Data Conversion question - To Cursor or not to Cursor, that is the question

  • I'm studiously avoiding the cursors in my data conversion project as much as possible, but I'm just stuck on this one.

    For some background, I have a table with two pieces of information I am concerned with, the ticketnumber and the date. (and 350 or so columns that don't matter here)

    I need to manipulate the ticket numbers into a new format which is going to be as follows:

    If the original ticket number is Non-Null and "Good"

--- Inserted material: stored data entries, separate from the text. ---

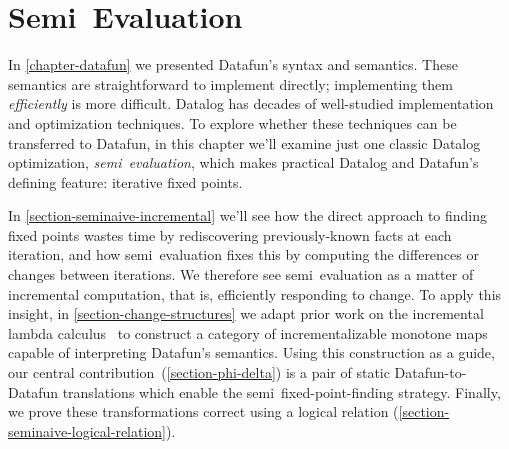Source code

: \chapter{Semi\naive\ Evaluation}
\label{chapter-seminaive}


\noindent
In \cref{chapter-datafun} we presented Datafun's syntax and semantics. These semantics are straightforward to implement directly; implementing them \emph{efficiently} is more difficult. Datalog has decades of well-studied implementation and optimization techniques.
%
To explore whether these techniques can be transferred to Datafun, in this
chapter we'll examine just one classic Datalog optimization,
\emph{semi\naive\ evaluation}, which makes practical Datalog and Datafun's
defining feature: iterative fixed points.

In \cref{section-seminaive-incremental} we'll see how the direct approach to finding fixed points wastes time by rediscovering previously-known facts at each iteration, and how semi\naive\ evaluation fixes this by computing the differences or changes between iterations.
%
We therefore see semi\naive\ evaluation as a matter of incremental computation, that is, efficiently responding to change.
%
To apply this insight, in \cref{section-change-structures} we adapt prior work on the incremental lambda calculus~\citep{incremental} to construct a category of incrementalizable monotone maps capable of interpreting Datafun's semantics.
%
Using this construction as a guide, our central contribution~(\cref{section-phi-delta}) is a pair of static Datafun-to-Datafun translations which enable the semi\naive\ fixed-point-finding strategy. Finally, we prove these transformations correct using a logical relation  (\cref{section-seminaive-logical-relation}).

    A. Last two digits of the year

    B. The original ticket number

    C. Nothing if A-B is a unique combination, or an incrementing letter 'A', 'B', 'C', 'D'

    There are a large number which have either a NULL or garbage ticket number, for these the new number will be

    A. Last two digits of the year

    B. 'XX' - Actual text to be determined but 'XX' works for now

    C. 5 digit number padded with 0's (00001, 00002, 00003....), sequentially numbered for each year

    Create table #TempTickets

    (

    TicketID INT Identity,

    TicketNum Varchar(8),

    TicketDate DateTime,

    TicketNumFixed VarChar(10) NULL

    )

    Insert into #TempTickets (TicketNum, TicketDate)

    Select 'BADNUM', '1/1/2008' UNION ALL -- '08XX00001'

    Select NULL,'1/1/2008' UNION ALL-- '08XX00002'

    Select NULL,'1/2/2007' UNION ALL-- '07XX00001'

    Select '1234','1/1/2008' UNION ALL-- '081234'

    Select '1234','1/1/2007' UNION ALL-- '071234A'

    Select '1234','1/2/2007' -- '071234B'

    Update #TempTickets set TicketNumFixed = [Insert magic here]

    Drop Table #TempTickets

    I'm all for avoiding the cursor, but I just don't see a way around using one on this example. I'm ok with adding extra columns to hold partial results to derive the final one, I'm even OK with using the cursor if I have to, because performance is not as much an issue as getting it done.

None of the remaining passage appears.